------ Material for this task ------

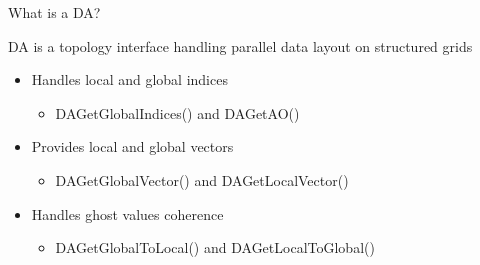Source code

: \begin{frame}{What is a DA?}

{\kb DA} is a topology interface handling parallel data layout on structured grids

\begin{itemize}
  \item Handles local and global indices
  \begin{itemize}
    \item {\kb DAGetGlobalIndices()} and {\kb DAGetAO()}
  \end{itemize}

  \item Provides local and global vectors
  \begin{itemize}
    \item {\kb DAGetGlobalVector()} and {\kb DAGetLocalVector()}
  \end{itemize}

  \item Handles ghost values coherence
  \begin{itemize}
    \item {\kb DAGetGlobalToLocal()} and {\kb DAGetLocalToGlobal()}
  \end{itemize}
\end{itemize}

\end{frame}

------

Copy each line of the listing that carries the string "Handles".

  \item Handles local and global indices
  \item Handles ghost values coherence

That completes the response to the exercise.